Christoph Hübner, Kathrin Weber, Markus Blaschke, Thomas Kudernatsch und Bernhard Förster
Kleinod zwischen Sand und Granit – LWF aktuell 119
Das 1978 ausgewiesene Naturwaldreservat (NWR) hat nach seiner Erweiterung 1998 heute eine Größe von 69 ha und liegt zwischen 617 und 685 m ü. NN. Das NWR Gitschger ist Bestandteil des Naturschutzgebietes »Großer Teichelberg« und des FFH-Gebietes »Basaltkuppen der Nördlichen Oberpfalz«.
Nördlich angrenzend an das Reservat liegt ein Basaltsteinbruch. Nach aktuellem Stand endet der Basaltabbau zum Jahresende.
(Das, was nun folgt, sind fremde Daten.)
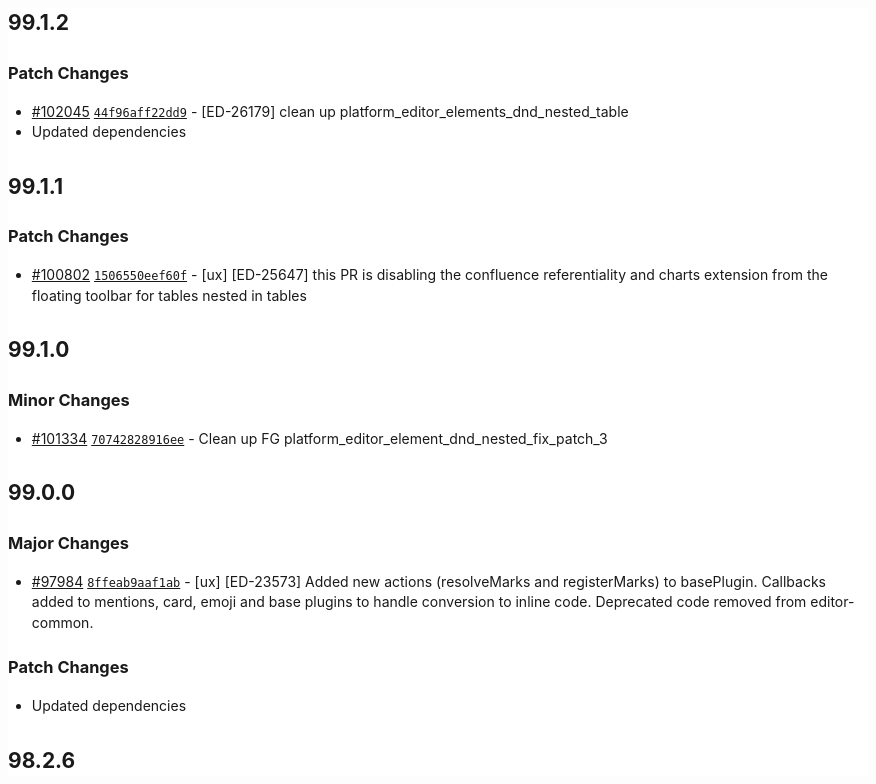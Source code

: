 ## 99.1.2

### Patch Changes

- [#102045](https://stash.atlassian.com/projects/CONFCLOUD/repos/confluence-frontend/pull-requests/102045)
  [`44f96aff22dd9`](https://stash.atlassian.com/projects/CONFCLOUD/repos/confluence-frontend/commits/44f96aff22dd9) -
  [ED-26179] clean up platform_editor_elements_dnd_nested_table
- Updated dependencies

## 99.1.1

### Patch Changes

- [#100802](https://stash.atlassian.com/projects/CONFCLOUD/repos/confluence-frontend/pull-requests/100802)
  [`1506550eef60f`](https://stash.atlassian.com/projects/CONFCLOUD/repos/confluence-frontend/commits/1506550eef60f) -
  [ux] [ED-25647] this PR is disabling the confluence referentiality and charts extension from the
  floating toolbar for tables nested in tables

## 99.1.0

### Minor Changes

- [#101334](https://stash.atlassian.com/projects/CONFCLOUD/repos/confluence-frontend/pull-requests/101334)
  [`70742828916ee`](https://stash.atlassian.com/projects/CONFCLOUD/repos/confluence-frontend/commits/70742828916ee) -
  Clean up FG platform_editor_element_dnd_nested_fix_patch_3

## 99.0.0

### Major Changes

- [#97984](https://stash.atlassian.com/projects/CONFCLOUD/repos/confluence-frontend/pull-requests/97984)
  [`8ffeab9aaf1ab`](https://stash.atlassian.com/projects/CONFCLOUD/repos/confluence-frontend/commits/8ffeab9aaf1ab) -
  [ux] [ED-23573] Added new actions (resolveMarks and registerMarks) to basePlugin. Callbacks added
  to mentions, card, emoji and base plugins to handle conversion to inline code. Deprecated code
  removed from editor-common.

### Patch Changes

- Updated dependencies

## 98.2.6
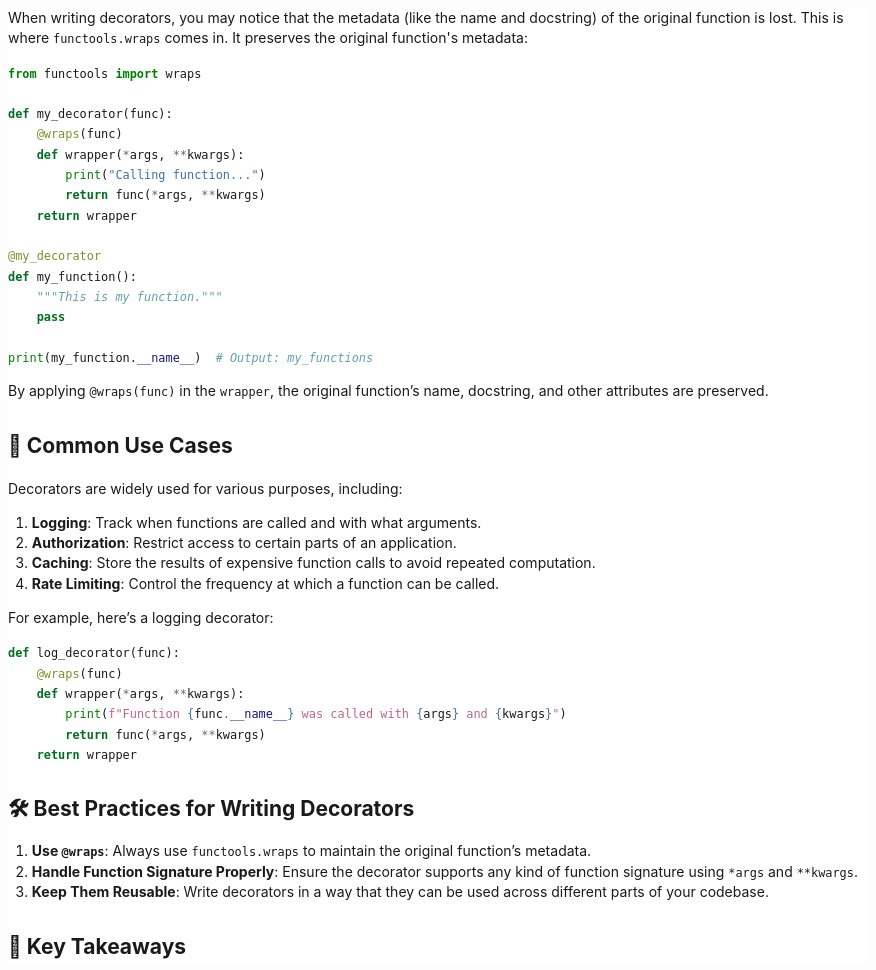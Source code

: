 When writing decorators, you may notice that the metadata (like the name and docstring) of the original function is lost. This is where `functools.wraps` comes in. It preserves the original function's metadata:

```python
from functools import wraps

def my_decorator(func):
    @wraps(func)
    def wrapper(*args, **kwargs):
        print("Calling function...")
        return func(*args, **kwargs)
    return wrapper

@my_decorator
def my_function():
    """This is my function."""
    pass

print(my_function.__name__)  # Output: my_functions
```

By applying `@wraps(func)` in the `wrapper`, the original function’s name, docstring, and other attributes are preserved.

## 🔄 Common Use Cases

Decorators are widely used for various purposes, including:

1. **Logging**: Track when functions are called and with what arguments.
2. **Authorization**: Restrict access to certain parts of an application.
3. **Caching**: Store the results of expensive function calls to avoid repeated computation.
4. **Rate Limiting**: Control the frequency at which a function can be called.

For example, here’s a logging decorator:

```python
def log_decorator(func):
    @wraps(func)
    def wrapper(*args, **kwargs):
        print(f"Function {func.__name__} was called with {args} and {kwargs}")
        return func(*args, **kwargs)
    return wrapper
```

## 🛠 Best Practices for Writing Decorators

1. **Use `@wraps`**: Always use `functools.wraps` to maintain the original function’s metadata.
2. **Handle Function Signature Properly**: Ensure the decorator supports any kind of function signature using `*args` and `**kwargs`.
3. **Keep Them Reusable**: Write decorators in a way that they can be used across different parts of your codebase.

## 🎯 Key Takeaways
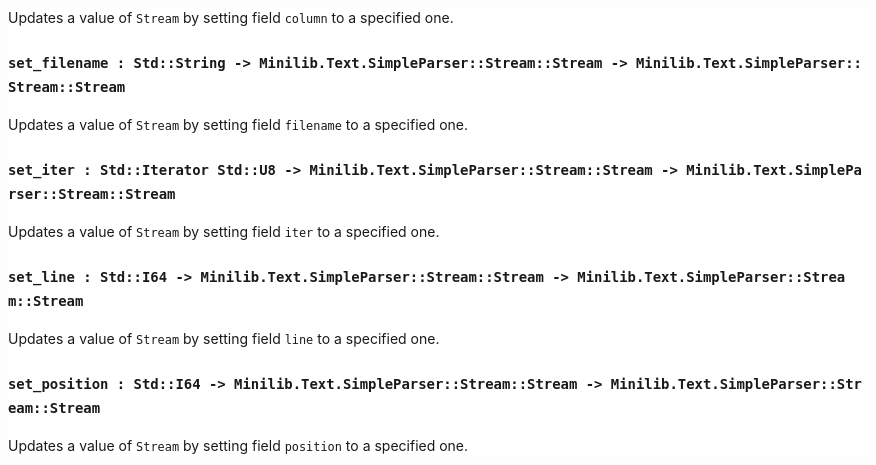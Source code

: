 Updates a value of `Stream` by setting field `column` to a specified one.

### `set_filename : Std::String -> Minilib.Text.SimpleParser::Stream::Stream -> Minilib.Text.SimpleParser::Stream::Stream`

Updates a value of `Stream` by setting field `filename` to a specified one.

### `set_iter : Std::Iterator Std::U8 -> Minilib.Text.SimpleParser::Stream::Stream -> Minilib.Text.SimpleParser::Stream::Stream`

Updates a value of `Stream` by setting field `iter` to a specified one.

### `set_line : Std::I64 -> Minilib.Text.SimpleParser::Stream::Stream -> Minilib.Text.SimpleParser::Stream::Stream`

Updates a value of `Stream` by setting field `line` to a specified one.

### `set_position : Std::I64 -> Minilib.Text.SimpleParser::Stream::Stream -> Minilib.Text.SimpleParser::Stream::Stream`

Updates a value of `Stream` by setting field `position` to a specified one.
Das NWR Gitschger stellt eines der 26 Schwerpunktreservate in Bayern dar und repräsentiert die Wälder auf Basaltstandorten. Regelmäßig werden hier im zehnjährigen Turnus die Entwicklung von Waldbeständen, Bodenvegetation, Kleinlebewesen und Vögeln dokumentiert.
Abb. 1: Das Naturwaldreservat (Foto: Chr. Hübner, LWF)
Die Entwicklung der Waldbestände im NWR Gitschger
Abb. 2: Umriss des NWR Gitschger. (Grafik: LWF)
Des Weiteren wurden in den meisten Naturwaldreservaten sogenannte Repräsentationsflächen angelegt. Dies sind Flächen von möglichst 1 ha Größe, in welchen Vollaufnahmen durchgeführt werden. Die Entwicklung des Reservats Gitschger wird im Folgenden auf Basis der zwei Datengrundlagen aufgezeigt.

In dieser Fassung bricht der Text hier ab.